### Dataset content

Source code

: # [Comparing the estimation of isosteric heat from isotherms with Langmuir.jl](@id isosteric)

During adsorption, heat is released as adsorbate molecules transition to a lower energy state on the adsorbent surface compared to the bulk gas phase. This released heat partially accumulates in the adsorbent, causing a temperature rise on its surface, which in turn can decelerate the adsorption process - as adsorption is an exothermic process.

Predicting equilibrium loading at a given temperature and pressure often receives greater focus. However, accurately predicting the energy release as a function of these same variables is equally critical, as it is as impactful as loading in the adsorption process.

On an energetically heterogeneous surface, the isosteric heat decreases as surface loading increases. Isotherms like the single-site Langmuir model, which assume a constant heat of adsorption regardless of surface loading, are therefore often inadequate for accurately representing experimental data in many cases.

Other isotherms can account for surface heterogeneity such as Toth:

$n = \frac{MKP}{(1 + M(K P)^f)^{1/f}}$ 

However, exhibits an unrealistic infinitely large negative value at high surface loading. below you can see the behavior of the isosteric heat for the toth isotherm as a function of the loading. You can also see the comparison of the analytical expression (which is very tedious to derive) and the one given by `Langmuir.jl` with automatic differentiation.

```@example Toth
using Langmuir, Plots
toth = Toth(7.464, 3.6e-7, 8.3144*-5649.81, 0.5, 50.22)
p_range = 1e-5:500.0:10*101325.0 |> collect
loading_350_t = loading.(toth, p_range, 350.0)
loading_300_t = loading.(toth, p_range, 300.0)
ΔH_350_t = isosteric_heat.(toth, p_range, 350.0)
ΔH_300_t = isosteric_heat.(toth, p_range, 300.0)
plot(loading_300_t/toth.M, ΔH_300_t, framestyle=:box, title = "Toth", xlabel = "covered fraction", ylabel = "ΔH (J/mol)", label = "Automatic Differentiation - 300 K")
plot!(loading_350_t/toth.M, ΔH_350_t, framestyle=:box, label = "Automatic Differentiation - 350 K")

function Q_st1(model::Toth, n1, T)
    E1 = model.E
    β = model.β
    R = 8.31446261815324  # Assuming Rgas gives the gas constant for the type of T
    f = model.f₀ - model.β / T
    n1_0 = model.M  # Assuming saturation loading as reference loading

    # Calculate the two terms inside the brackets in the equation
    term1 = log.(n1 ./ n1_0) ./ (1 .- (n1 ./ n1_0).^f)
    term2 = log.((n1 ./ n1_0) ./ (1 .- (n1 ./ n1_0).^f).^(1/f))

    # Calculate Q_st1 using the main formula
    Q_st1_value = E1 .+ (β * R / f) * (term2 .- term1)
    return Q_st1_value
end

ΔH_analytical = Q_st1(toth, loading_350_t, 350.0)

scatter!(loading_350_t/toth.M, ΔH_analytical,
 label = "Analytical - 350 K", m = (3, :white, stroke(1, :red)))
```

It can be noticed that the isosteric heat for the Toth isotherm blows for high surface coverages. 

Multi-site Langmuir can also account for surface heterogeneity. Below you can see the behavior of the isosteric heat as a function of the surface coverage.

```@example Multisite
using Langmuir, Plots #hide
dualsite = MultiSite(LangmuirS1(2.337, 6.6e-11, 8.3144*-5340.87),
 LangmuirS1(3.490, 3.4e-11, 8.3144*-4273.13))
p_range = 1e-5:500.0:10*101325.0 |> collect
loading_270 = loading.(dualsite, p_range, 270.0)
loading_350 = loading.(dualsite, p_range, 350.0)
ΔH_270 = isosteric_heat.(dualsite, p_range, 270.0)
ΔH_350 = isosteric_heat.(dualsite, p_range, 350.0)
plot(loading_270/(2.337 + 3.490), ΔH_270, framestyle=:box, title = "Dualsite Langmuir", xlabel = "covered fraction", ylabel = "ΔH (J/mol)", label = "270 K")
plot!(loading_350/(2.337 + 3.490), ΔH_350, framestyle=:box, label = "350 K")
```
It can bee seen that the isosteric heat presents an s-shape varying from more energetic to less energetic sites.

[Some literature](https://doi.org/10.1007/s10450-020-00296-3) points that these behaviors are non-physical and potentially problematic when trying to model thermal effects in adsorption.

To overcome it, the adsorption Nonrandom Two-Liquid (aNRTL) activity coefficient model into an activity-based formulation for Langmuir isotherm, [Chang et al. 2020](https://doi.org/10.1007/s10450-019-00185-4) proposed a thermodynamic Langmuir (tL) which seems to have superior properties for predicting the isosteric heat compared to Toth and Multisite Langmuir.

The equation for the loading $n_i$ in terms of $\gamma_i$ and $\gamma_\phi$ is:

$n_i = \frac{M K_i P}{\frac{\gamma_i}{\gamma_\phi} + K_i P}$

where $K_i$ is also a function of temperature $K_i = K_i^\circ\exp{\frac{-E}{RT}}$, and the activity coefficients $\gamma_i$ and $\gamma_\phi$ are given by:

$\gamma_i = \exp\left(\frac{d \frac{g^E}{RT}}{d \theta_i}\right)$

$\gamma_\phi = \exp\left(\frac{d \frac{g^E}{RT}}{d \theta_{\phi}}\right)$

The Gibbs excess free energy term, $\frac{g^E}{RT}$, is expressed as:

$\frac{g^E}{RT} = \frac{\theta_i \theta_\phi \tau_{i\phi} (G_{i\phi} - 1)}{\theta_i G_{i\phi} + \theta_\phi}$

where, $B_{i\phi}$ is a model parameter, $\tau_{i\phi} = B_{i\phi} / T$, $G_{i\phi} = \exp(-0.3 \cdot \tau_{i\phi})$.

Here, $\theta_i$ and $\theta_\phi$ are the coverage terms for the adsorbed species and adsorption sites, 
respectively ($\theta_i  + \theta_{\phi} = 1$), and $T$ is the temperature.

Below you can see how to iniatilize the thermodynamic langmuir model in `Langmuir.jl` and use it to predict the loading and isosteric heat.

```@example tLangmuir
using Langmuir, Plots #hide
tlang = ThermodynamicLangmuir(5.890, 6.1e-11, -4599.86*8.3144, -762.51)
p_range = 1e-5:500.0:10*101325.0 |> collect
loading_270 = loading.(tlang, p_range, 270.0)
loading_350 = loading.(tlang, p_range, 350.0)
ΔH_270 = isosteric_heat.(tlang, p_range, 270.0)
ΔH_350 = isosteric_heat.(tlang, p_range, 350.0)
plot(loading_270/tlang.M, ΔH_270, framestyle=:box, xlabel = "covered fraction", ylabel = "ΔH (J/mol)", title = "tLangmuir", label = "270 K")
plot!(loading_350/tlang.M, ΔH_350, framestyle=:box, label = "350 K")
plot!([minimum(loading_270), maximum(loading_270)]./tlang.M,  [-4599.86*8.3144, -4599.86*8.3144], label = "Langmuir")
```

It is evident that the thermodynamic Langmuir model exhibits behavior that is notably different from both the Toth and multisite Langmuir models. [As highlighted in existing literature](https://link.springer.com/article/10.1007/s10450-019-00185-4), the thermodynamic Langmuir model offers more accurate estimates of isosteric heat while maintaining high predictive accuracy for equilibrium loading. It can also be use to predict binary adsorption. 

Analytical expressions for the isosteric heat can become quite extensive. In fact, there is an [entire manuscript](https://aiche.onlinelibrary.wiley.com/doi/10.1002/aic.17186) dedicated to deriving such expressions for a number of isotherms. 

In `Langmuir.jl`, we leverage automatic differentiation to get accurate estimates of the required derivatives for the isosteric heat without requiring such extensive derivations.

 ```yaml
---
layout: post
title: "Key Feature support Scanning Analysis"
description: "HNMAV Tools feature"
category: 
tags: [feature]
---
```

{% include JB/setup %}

### Task brief
Beginning at the first line of the records, give again each line exactly as written, ending with the line that contains "with Langmuir.jl](@id isosteric)".

### Solution to the problem
Source code

: # [Comparing the estimation of isosteric heat from isotherms with Langmuir.jl](@id isosteric)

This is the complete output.